Темной славы головня,
Не пустой и не постылый,
Но усталый и остылый,
Я сижу. Согрей меня.
На утесе моих плеч
Пусть лицо не шелохнется,
Но пусть рук поющих речь
Слуха рук моих коснется.
Ведь водою из барвинка
Я узнаю, все узнаю,
Надсмеялась ли косынка,
Что зима, растаяв с края.[28]
Для гадания-заклинания избран экзотический напиток – барвинок, кладбищенский цветок. Именно он обеспечивает живописную палитру, так как по-украински «барвы» – это цвета, краски. Возвращение к жизни из зимней спячки Лица (горение глаз, румянец на щеках) призваны произвести своим проворным пением руки. Утес возродится, и сам запоет, если возлюбленная будет дирижировать. В церковном пении такое управление хором именовалось «хирономией». Так у Мандельштама заставлял жить скалы поэт Андрей Белый (средоточие всего спектра «барв»): «Он дирижировал кавказскими горами…» При всей любовной наполненности хлебниковского текста, для которого даже определен адресат, гадание происходит все же не в пределах «любит – не любит» она меня, а гораздо шире – «кто я такой?» Имя возлюбленной (так и не названное) едва ли не важнейший атрибут магического действа. Ее звали Ксана Богуславская. И смысл гадания все тот же, что и прежде, – «Двойник ли я с небесами?» Богуславская, по сути, заговоренной водой и поющими руками предваряет другой образ – Азии-Магдалины. После ее омовений:
И вновь прошли бы в сердце чувства,
Вдруг зажигая в сердце бой,
И Махавиры, и Заратустры,
И Саваджи, объятого борьбой.
Умерших снов я стал бы современник,
Творя ответы и вопросы,
А ты бы грудой светлых денег
Мне на ноги рассыпала бы косы. (V, 32)
Хлебников непрерывно творит вопросы и ответы, занимаясь настырным самоопределением. В повести «Ка»[29] двойник автора изобретает музыкальный инструмент наподобие примитивной арфы: с помощью слоновьего бивня и струн он ищет связи меж математически-музыкальными упражнениями и хронологией нашествий Востока и Запада. Форма этого чудного музыкального инструмента в точности соответствует выкладкам предшественника – В. Ф. Одоевского, который в своей «Музыкальной грамоте» призывает прилежного читателя почаще заглядывать в таблицу, которую он воспроизводит по старинным рукописям – «Лествицу степеней звуков и расстояний между ними».[30]
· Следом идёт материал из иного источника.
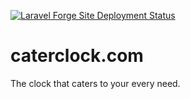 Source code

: [![Laravel Forge Site Deployment Status](https://img.shields.io/endpoint?url=https%3A%2F%2Fforge.laravel.com%2Fsite-badges%2F825f40f5-641c-4b08-97aa-45a79c16479f%3Fdate%3D1%26label%3D1%26commit%3D1&style=plastic)](https://forge.laravel.com/servers/874611/sites/2581157)

# caterclock.com

The clock that caters to your every need.
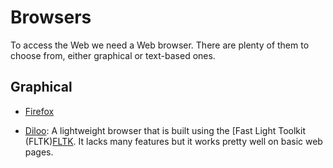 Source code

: Browsers
========

To access the Web we need a Web browser.  There are plenty of them to choose
from, either graphical or text-based ones.

Graphical
---------

 - [Firefox](https://www.mozilla.org/en-GB/firefox/)

 - [Diloo](https://www.dillo.org/):
   A lightweight browser that is built using the [Fast Light Toolkit (FLTK)[FLTK].
   It lacks many features but it works pretty well on basic web pages.


[FLTK]:		https://www.fltk.org/index.php
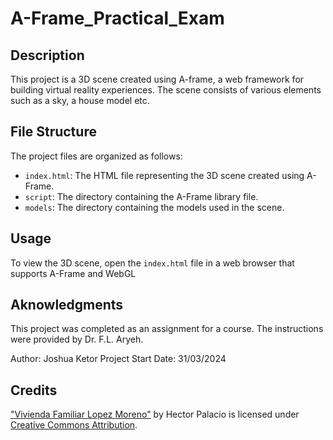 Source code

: # A-Frame_Practical_Exam

## Description
This project is a 3D scene created using A-frame,
a web framework for building virtual reality experiences.
The scene consists of various elements such as a sky, a house model etc.

## File Structure
The project files are organized as follows:
- `index.html`: The HTML file representing the 3D scene
    created using A-Frame.
- `script`: The directory containing the A-Frame library file.
- `models`: The directory containing the models used in the scene.

## Usage
To view the 3D scene, open the `index.html` file in a web browser that supports A-Frame and WebGL

## Aknowledgments
This project was completed as an assignment for a course.
The instructions were provided by Dr. F.L. Aryeh.

Author: Joshua Ketor
Project Start Date: 31/03/2024

## Credits
["Vivienda Familiar Lopez Moreno"](https://skfb.ly/oRA7R) by Hector Palacio is licensed under [Creative Commons Attribution](http://creativecommons.org/licenses/by/4.0/). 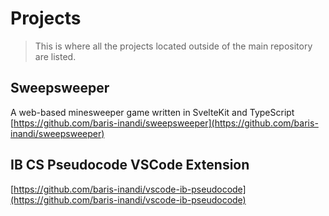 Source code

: # Projects

> This is where all the projects located outside of the main repository are listed.

## Sweepsweeper

A web-based minesweeper game written in SvelteKit and TypeScript
[https://github.com/baris-inandi/sweepsweeper](https://github.com/baris-inandi/sweepsweeper)

## IB CS Pseudocode VSCode Extension

[https://github.com/baris-inandi/vscode-ib-pseudocode](https://github.com/baris-inandi/vscode-ib-pseudocode)
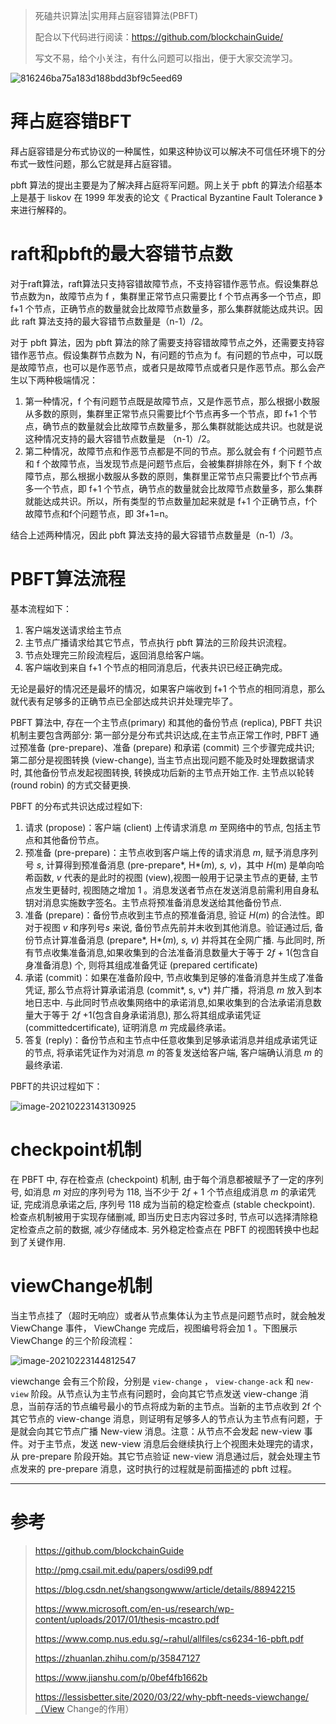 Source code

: > 死磕共识算法|实用拜占庭容错算法(PBFT)
>
> 配合以下代码进行阅读：https://github.com/blockchainGuide/
>
> 写文不易，给个小关注，有什么问题可以指出，便于大家交流学习。

![816246ba75a183d188bdd3bf9c5eed69](https://tva1.sinaimg.cn/large/008eGmZEgy1gnv7uqdgnmj31hc0u0wk5.jpg)

# 拜占庭容错BFT

拜占庭容错是分布式协议的一种属性，如果这种协议可以解决不可信任环境下的分布式一致性问题，那么它就是拜占庭容错。

pbft 算法的提出主要是为了解决拜占庭将军问题。网上关于 pbft 的算法介绍基本上是基于 liskov 在 1999 年发表的论文《 Practical Byzantine Fault Tolerance 》来进行解释的。



# raft和pbft的最大容错节点数

对于raft算法，raft算法只支持容错故障节点，不支持容错作恶节点。假设集群总节点数为n，故障节点为 f ，集群里正常节点只需要比 f 个节点再多一个节点，即 f+1 个节点，正确节点的数量就会比故障节点数量多，那么集群就能达成共识。因此 raft 算法支持的最大容错节点数量是（n-1）/2。

对于 pbft 算法，因为 pbft 算法的除了需要支持容错故障节点之外，还需要支持容错作恶节点。假设集群节点数为 N，有问题的节点为 f。有问题的节点中，可以既是故障节点，也可以是作恶节点，或者只是故障节点或者只是作恶节点。那么会产生以下两种极端情况：

1. 第一种情况，f 个有问题节点既是故障节点，又是作恶节点，那么根据小数服从多数的原则，集群里正常节点只需要比f个节点再多一个节点，即 f+1 个节点，确节点的数量就会比故障节点数量多，那么集群就能达成共识。也就是说这种情况支持的最大容错节点数量是 （n-1）/2。
2. 第二种情况，故障节点和作恶节点都是不同的节点。那么就会有 f 个问题节点和 f 个故障节点，当发现节点是问题节点后，会被集群排除在外，剩下 f 个故障节点，那么根据小数服从多数的原则，集群里正常节点只需要比f个节点再多一个节点，即 f+1 个节点，确节点的数量就会比故障节点数量多，那么集群就能达成共识。所以，所有类型的节点数量加起来就是 f+1 个正确节点，f个故障节点和f个问题节点，即 3f+1=n。

结合上述两种情况，因此 pbft 算法支持的最大容错节点数量是（n-1）/3。



# PBFT算法流程

基本流程如下：

1. 客户端发送请求给主节点 
2. 主节点广播请求给其它节点，节点执行 pbft 算法的三阶段共识流程。
3. 节点处理完三阶段流程后，返回消息给客户端。
4. 客户端收到来自 f+1 个节点的相同消息后，代表共识已经正确完成。

无论是最好的情况还是最坏的情况，如果客户端收到 f+1 个节点的相同消息，那么就代表有足够多的正确节点已全部达成共识并处理完毕了。

PBFT 算法中, 存在一个主节点(primary) 和其他的备份节点 (replica), PBFT 共识机制主要包含两部分: 第一部分是分布式共识达成,在主节点正常工作时, PBFT 通过预准备 (pre-prepare)、准备 (prepare) 和承诺 (commit) 三个步骤完成共识; 第二部分是视图转换 (view-change), 当主节点出现问题不能及时处理数据请求时, 其他备份节点发起视图转换, 转换成功后新的主节点开始工作. 主节点以轮转 (round robin) 的方式交替更换.

PBFT 的分布式共识达成过程如下:

1. 请求 (propose)：客户端 (client) 上传请求消息 *m* 至网络中的节点, 包括主节点和其他备份节点。
2. 预准备 (pre-prepare)：主节点收到客户端上传的请求消息 *m*, 赋予消息序列号 *s*, 计算得到预准备消息 (pre-prepare*, H*(*m*)*, s, v*)，其中 *H*(m) 是单向哈希函数, *v* 代表的是此时的视图 (view),视图一般用于记录主节点的更替, 主节点发生更替时, 视图随之增加 1 。消息发送者节点在发送消息前需利用自身私钥对消息实施数字签名。主节点将预准备消息发送给其他备份节点.
3. 准备 (prepare)：备份节点收到主节点的预准备消息, 验证 *H*(*m*) 的合法性。即对于视图 *v* 和序列号*s* 来说, 备份节点先前并未收到其他消息。验证通过后, 备份节点计算准备消息 (prepare*, H*(*m*)*, s, v*) 并将其在全网广播. 与此同时, 所有节点收集准备消息,如果收集到的合法准备消息数量大于等于 2*f* + 1(包含自身准备消息) 个, 则将其组成准备凭证 (prepared certificate)
4. 承诺 (commit)：如果在准备阶段中, 节点收集到足够的准备消息并生成了准备凭证, 那么节点将计算承诺消息 (commit*, s, v*) 并广播，将消息 *m* 放入到本地日志中. 与此同时节点收集网络中的承诺消息,如果收集到的合法承诺消息数量大于等于 2*f* +1(包含自身承诺消息), 那么将其组成承诺凭证 (committedcertificate), 证明消息 *m* 完成最终承诺。
5. 答复 (reply)：备份节点和主节点中任意收集到足够承诺消息并组成承诺凭证的节点, 将承诺凭证作为对消息 *m* 的答复发送给客户端, 客户端确认消息 *m* 的最终承诺.

PBFT的共识过程如下：

![image-20210223143130925](https://tva1.sinaimg.cn/large/008eGmZEgy1gnxgennnu6j31fu0g6aet.jpg)

# checkpoint机制

在 PBFT 中, 存在检查点 (checkpoint) 机制, 由于每个消息都被赋予了一定的序列号, 如消息 *m* 对应的序列号为 118, 当不少于 2*f* + 1 个节点组成消息 *m* 的承诺凭证, 完成消息承诺之后, 序列号 118 成为当前的稳定检查点 (stable checkpoint). 检查点机制被用于实现存储删减, 即当历史日志内容过多时, 节点可以选择清除稳定检查点之前的数据, 减少存储成本. 另外稳定检查点在 PBFT 的视图转换中也起到了关键作用.

# viewChange机制

当主节点挂了（超时无响应）或者从节点集体认为主节点是问题节点时，就会触发 ViewChange 事件， ViewChange 完成后，视图编号将会加 1 。下图展示 ViewChange 的三个阶段流程：

![image-20210223144812547](https://tva1.sinaimg.cn/large/008eGmZEgy1gnxgw54qrsj31a00dw7be.jpg)

viewchange 会有三个阶段，分别是 `view-change` ， `view-change-ack` 和 `new-view` 阶段。从节点认为主节点有问题时，会向其它节点发送 view-change 消息，当前存活的节点编号最小的节点将成为新的主节点。当新的主节点收到 2f 个其它节点的 view-change 消息，则证明有足够多人的节点认为主节点有问题，于是就会向其它节点广播 New-view 消息。注意：从节点不会发起 new-view 事件。对于主节点，发送 new-view 消息后会继续执行上个视图未处理完的请求，从 pre-prepare 阶段开始。其它节点验证 new-view 消息通过后，就会处理主节点发来的 pre-prepare 消息，这时执行的过程就是前面描述的 pbft 过程。

------

# 参考

>  https://github.com/blockchainGuide
>
>  http://pmg.csail.mit.edu/papers/osdi99.pdf 
>
>  https://blog.csdn.net/shangsongwww/article/details/88942215
>
>  https://www.microsoft.com/en-us/research/wp-content/uploads/2017/01/thesis-mcastro.pdf
>
>  https://www.comp.nus.edu.sg/~rahul/allfiles/cs6234-16-pbft.pdf
>
>  https://zhuanlan.zhihu.com/p/35847127
>
>  https://www.jianshu.com/p/0bef4fb1662b
>
>  https://lessisbetter.site/2020/03/22/why-pbft-needs-viewchange/（View Change的作用）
По степеням этой лествицы простоты поднимается «заумный» поэт Хлебников, автор «Бобэоби», когда служит обедню, «как волосатый священник с длинною гривой», юной Джульетте-Юлии Самородовой с синими глазами Богородицы:
Песенка – лесенка в сердце другое.
За волосами пастушьей соломы
Глаза пастушески-святые.
Не ты ль на дороге Батыя
Искала людей незнакомых? (V, 67)
Батыева дорога – Млечный путь, вечное местопребывание поэтов: «Я ведь такой же, сорвался я с облака…».[31]
Ирине Коневой
– Куда же ты сердце свое простираешь?
– Я его простираю к Раю.
– Но разве об Аде ничего ты не знаешь?
– Нет, не знаю.
Я – уст безвестных разговор…
Пресловутый хлебниковский архаизм во всю процветает свободными словоновшествами. Прошлое, к примеру, очень часто определяется сладостью меда, совсем как в сказочном Лукоморье («И там я был, и мед я пил.»). У Хлебникова мед извлечен, как из улья, из сердцевины слова, становясь пайком для дальнейших языковых окормлений. Приведем полностью стихотворение «Зеленый леший – бух лесиный.» (1912?):
Зеленый леший – бух лесиный
Точил свирель,
Качались дикие осины,
Стенала благостная ель.
Лесным пахучим медом
Помазал кончик дня
И, руку протянув, мне лед дал,
Обманывая меня.
И глаз его – тоски сосулек —
Я не выносил упорный взгляд:
В них что-то просит, что-то сулит
В упор представшего меня.
Вздымались руки-грабли, Качалася кудель
И тела стан в морщинах дряблый,
И синяя видель.
Я был ненароком, спеша,
Мои млады лета,
И, хитро подмигнув, лешак
Толкнул меня: «Туда?» (II, 92)
Одна из тайн лешего задается каламбуром таить/таять. Лесной обманщик таит (скрывает) тоску прошедшего, которое тает, как снег, как ледяные сосульки. Другая тайна – в том кончике дня, которую мажут медом, как и в другом стихотворении, посвященном началу дня, утренней прогулке:
0 прошлом повествует уже не мед, а белый ледовитый медведь, мажущий лапой. Из какого слова вышли эти подмигивающие тени сказок? Ответ дает гуцульское предание «Ночь в Галиции»:
Вон гуцул сюда идет,
В своей черной безрукавке.
Он живет
На горах с высокой Мавкой.
Люди видели намедни,
Темной ночью на заре,
Это верно и не бредни,
Там на камне-дикаре. (…)
Улыбки нету откровеннее,
Да, ты ужасно привидение. (II, 201–202)
«Кончик дня» – намедни, каламбурно намазанный медом. Но секрет зеленого лешего, его обман заключен не только в таинственности слова «намедни». Неизреченная загадка всегда таится в тающем взоре прошлого, уходящего в воды истории дня, года, эпохи:
Что было – в водах тонет.
И вечерогривы кони,
И утровласа дева,
И нами всхожи севы. (II, 181)
Бух лесиный и есть архаический символ прошлого, напоминание и веселая тоска об ушедшем, потому что Великий Пан не умер, он жив. И пока мы не разгадаем, почему леший назван «бухом лесиным», пока не ответим конкретно и утвердительно на его хитрый с подмигиванием вопрос «Туда?», мы ничего не поймем в хлебниковских текстах.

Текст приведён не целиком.